Of course, all I could do was to scratch my thin iron-grey hair and light a cigar and meditate in front of the fire. I knew all about it—or at any rate I thought I did, which, as far as my meditation in front of the fire is concerned, comes to the same thing.

Betty had cast out the base metal of her love for Leonard Boyce in order to accept the pure gold of the love of Willie Connor. So she thought, poor girl. She had been in love with Boyce. She had been engaged to Boyce. Boyce, for some reason or the other, had turned her down. Spretae injuria formae—she had cast Boyce aside. But for all her splendid surrender of her womanhood to Willie Connor, for the sake of her country, she still loved Leonard Boyce. Or, if she wasn't in love with him, she couldn't get him out of her head or her senses. Something like that, anyhow. I don't pretend to know exactly what goes on in the soul or nature, or whatever it is, of a young girl, who has given her heart to a man. I can only use the crude old phrase: she was still in love (in some sort of fashion) with Leonard Boyce, and she was going to marry, for the highest motives, somebody else.

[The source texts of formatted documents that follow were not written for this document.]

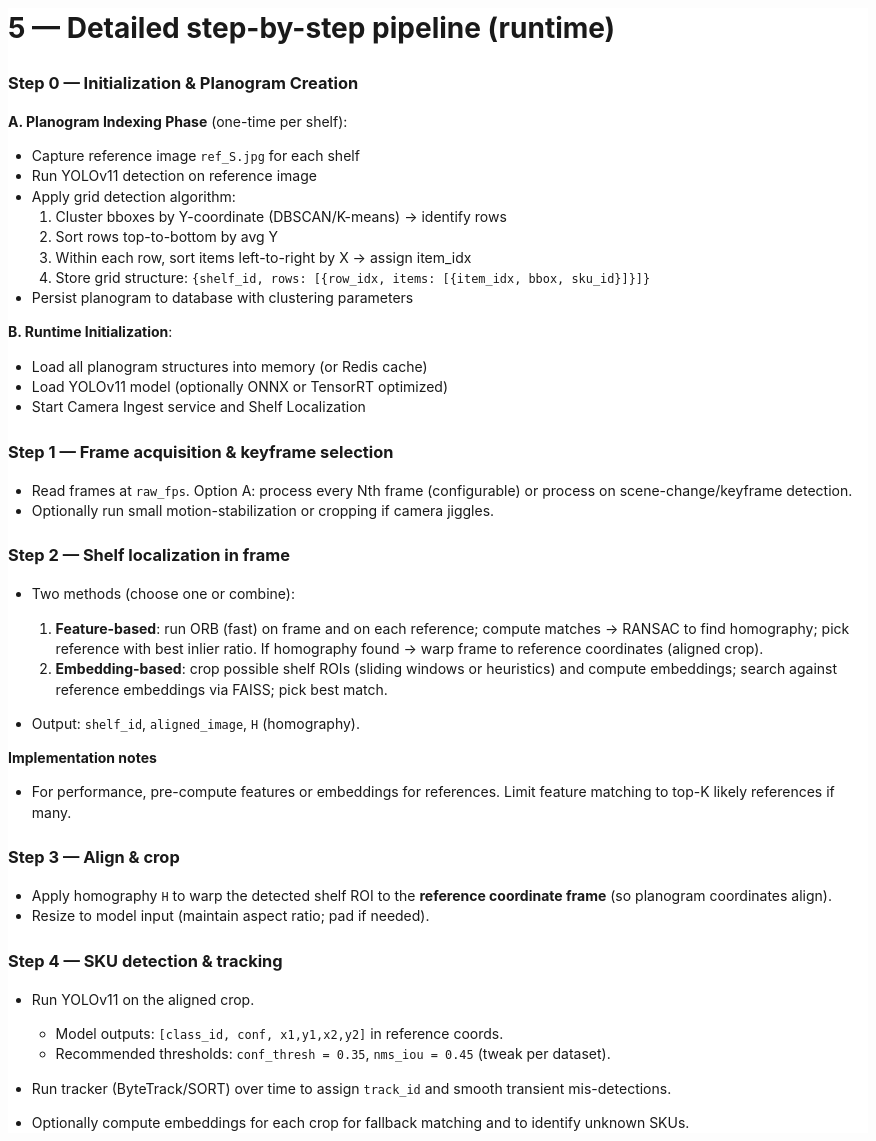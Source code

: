 
# 5 — Detailed step-by-step pipeline (runtime)

### Step 0 — Initialization & Planogram Creation

**A. Planogram Indexing Phase** (one-time per shelf):
* Capture reference image `ref_S.jpg` for each shelf
* Run YOLOv11 detection on reference image
* Apply grid detection algorithm:
  1. Cluster bboxes by Y-coordinate (DBSCAN/K-means) → identify rows
  2. Sort rows top-to-bottom by avg Y
  3. Within each row, sort items left-to-right by X → assign item_idx
  4. Store grid structure: `{shelf_id, rows: [{row_idx, items: [{item_idx, bbox, sku_id}]}]}`
* Persist planogram to database with clustering parameters

**B. Runtime Initialization**:
* Load all planogram structures into memory (or Redis cache)
* Load YOLOv11 model (optionally ONNX or TensorRT optimized)
* Start Camera Ingest service and Shelf Localization

### Step 1 — Frame acquisition & keyframe selection

* Read frames at `raw_fps`. Option A: process every Nth frame (configurable) or process on scene-change/keyframe detection.
* Optionally run small motion-stabilization or cropping if camera jiggles.

### Step 2 — Shelf localization in frame

* Two methods (choose one or combine):

  1. **Feature-based**: run ORB (fast) on frame and on each reference; compute matches → RANSAC to find homography; pick reference with best inlier ratio. If homography found → warp frame to reference coordinates (aligned crop).
  2. **Embedding-based**: crop possible shelf ROIs (sliding windows or heuristics) and compute embeddings; search against reference embeddings via FAISS; pick best match.
* Output: `shelf_id`, `aligned_image`, `H` (homography).

**Implementation notes**

* For performance, pre-compute features or embeddings for references. Limit feature matching to top-K likely references if many.

### Step 3 — Align & crop

* Apply homography `H` to warp the detected shelf ROI to the **reference coordinate frame** (so planogram coordinates align).
* Resize to model input (maintain aspect ratio; pad if needed).

### Step 4 — SKU detection & tracking

* Run YOLOv11 on the aligned crop.

  * Model outputs: `[class_id, conf, x1,y1,x2,y2]` in reference coords.
  * Recommended thresholds: `conf_thresh = 0.35`, `nms_iou = 0.45` (tweak per dataset).
* Run tracker (ByteTrack/SORT) over time to assign `track_id` and smooth transient mis-detections.
* Optionally compute embeddings for each crop for fallback matching and to identify unknown SKUs.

"Confound the fellow," said I, with an irritable gesture and covered myself with cigar ash.

She had called Boyce a devil and implied a wish that he were dead. For myself I did not know what to make of him, for reasons which I will state. I never approved of the engagement. As a matter of fact, I knew—and was one of the very few who knew—of a black mark against him—the very blackest mark that could be put against a soldier's name. It was a puzzling business. And when I say I knew of the mark, I must be candid and confess that its awful justification lies in the conscience of one man living in the world to-day—if indeed he be still alive.